А каторжная команда в каменоломне!
Они носили камни из глубоких забоев, поднимаясь по вырубленным в скале ступенькам; носили тяжеленные глыбы грязного песчаника вверх, по ста семидесяти восьми ступеням, крутым и высоким. Носили, падая, умирая от непосильной тяжести и изнеможения, и скатывались вниз, в темную мокрую мразь каменных траншей, скатывались вместе с глыбами песчаника, который превращался в их надгробные плиты.
Иммер ауф, менш, иммер ауф! Ауф, ауф, лёс, ду большевик, фердамте большевик, ауф, ауф, иммер ауф!..
Теперь перед ним Рим. Он увидит вскоре и Париж. А после — родной Киев и, как наибольшая мечта, как наивысшее счастье для него, уцелевшего от ужасов Европы,— Москва. Хороший, добрый город, справедливейший город в мире, город-знамя, город — символ человеческой независимости и величия! Всех тех, что умирали, что мучились, изнемогая, что боролись, нужно было бы после войны повезти по самым крупным столицам Европы, а затем — в Москву. И в разрушенный Сталинград.
Когда везли его в барже на расстрел, мог ли он думать о том, что может очутиться здесь, среди Римской Кампаньи, где греется под щедрым солнцем, нежится в дремоте, грезит давним величием, давними победами Рим?
Арбайтен, арбайтен, ферфлюхте фаульленц, иммер арбайтен, кройцефикс... Эйн, цво, драй, лёс шнелле...
Злая рейнская вода поглотила его друзей, а он вот где...
Он, расстрелянный, повешенный, затерзанный, сожженный, воскрес, прошел всю Европу, и теперь перед ним — Рим.

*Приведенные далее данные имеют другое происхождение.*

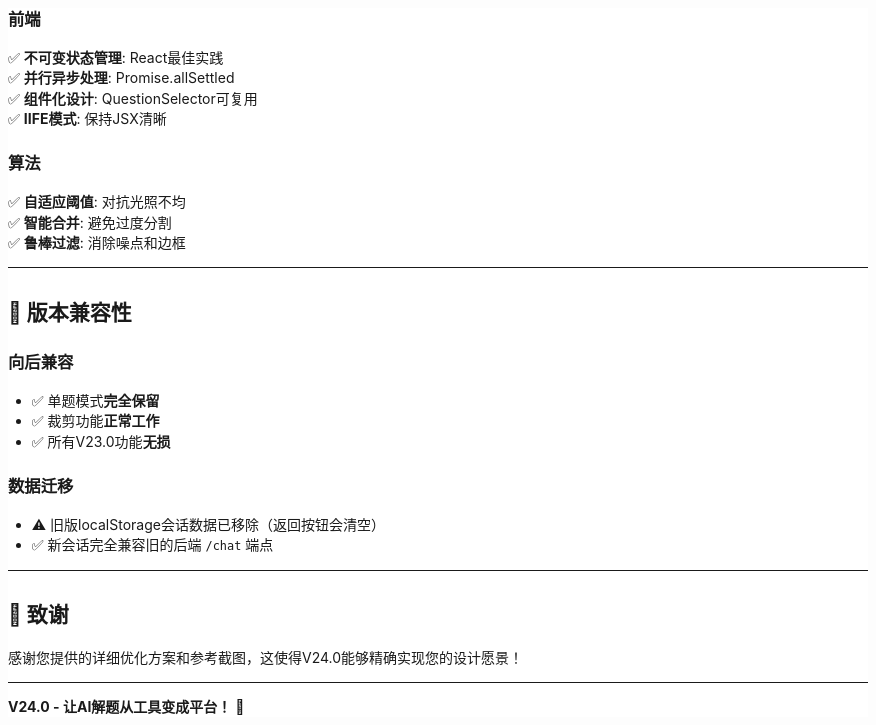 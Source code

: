 ### 前端
✅ **不可变状态管理**: React最佳实践  
✅ **并行异步处理**: Promise.allSettled  
✅ **组件化设计**: QuestionSelector可复用  
✅ **IIFE模式**: 保持JSX清晰  

### 算法
✅ **自适应阈值**: 对抗光照不均  
✅ **智能合并**: 避免过度分割  
✅ **鲁棒过滤**: 消除噪点和边框  

---

## 📝 版本兼容性

### 向后兼容
- ✅ 单题模式**完全保留**
- ✅ 裁剪功能**正常工作**
- ✅ 所有V23.0功能**无损**

### 数据迁移
- ⚠️ 旧版localStorage会话数据已移除（返回按钮会清空）
- ✅ 新会话完全兼容旧的后端 `/chat` 端点

---

## 🙏 致谢

感谢您提供的详细优化方案和参考截图，这使得V24.0能够精确实现您的设计愿景！

---

**V24.0 - 让AI解题从工具变成平台！** 🚀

Вблизи Рим оказался черный. Ветер тысячелетий гулял по его широким, как наши степи, и узким, словно горные ущелья, улицам. Темная пыль тысячелетий, черная патина древности покрывала мрачные строения эпохи цезарей, церкви, сооруженные монахами, дворцы кардиналов и задиристой римской знати. Пласты тысячелетий лежали у тебя под ногами, только иногда расступаясь, чтобы открыть глазам твоим белоснежную мраморную колонну, обломок украшенного резьбой фриза или груду фундамента, на котором высился некогда храм. Воздух в Риме был насыщен чадом от американских машин и танков, но камни Вечного города, казалось, все еще хранят в себе неистребимый запах благородного лавра, некогда венчавшего головы наибольших римских варваров, и отсвет красных искр, высекаемых ободьями боевых колесниц.
Машина завезла Михаила в самое сердце города, на площадь Венеции. Белое раскрылье огромного памятника Вик-тору Эммануилу казалось совершенно неуместным на этой площади, подпертой темным кубом палаццо Венеция, вознесенной к небу пожелтевшей от тысячелетий знаменитой колонной Траяна. Они въехали на площадь Венеции по виа дель Пополо — улице Народа, — по той улице, по которой вливались на эту площадь потоки чернорубашечников, по той самой улице, над которой нависал широкий балкон Муссолини, балкон, с которого фашистский дуче вылаивал свои призывы к бандам чернорубашечников.
— Историческая площадь,— заметил подполковник.
— Весьма историческая,— согласился Скиба.
— Сейчас мы устроим всё с самолетом на Париж, а потом, если хотите, я покажу вам Рим. Я здесь бывал до войны, знаю город достаточно хорошо, но, понимаете, это такой город, куда всегда хочется вернуться, как к любимой женщине. Вы тоже будете им очарованы.
— Я уже очарован.
— Так быстро? Ведь вы не видели самого главного.
— А я очарован на расстоянии, так сказать, теоретически,— усмехнулся Михаил.
Разве может он поделиться с подполковником своими мыслями, поведать ему то, что думал, увидев на горизонте белое облако большого города, его красные акведуки, сооруженные императорами, его тысячелетние деревья, посаженные рабами, вывезенными из Каппадокии и Понта? Слышал ли когда-нибудь подполковник это злосчастное «эйн, цво, драй»?..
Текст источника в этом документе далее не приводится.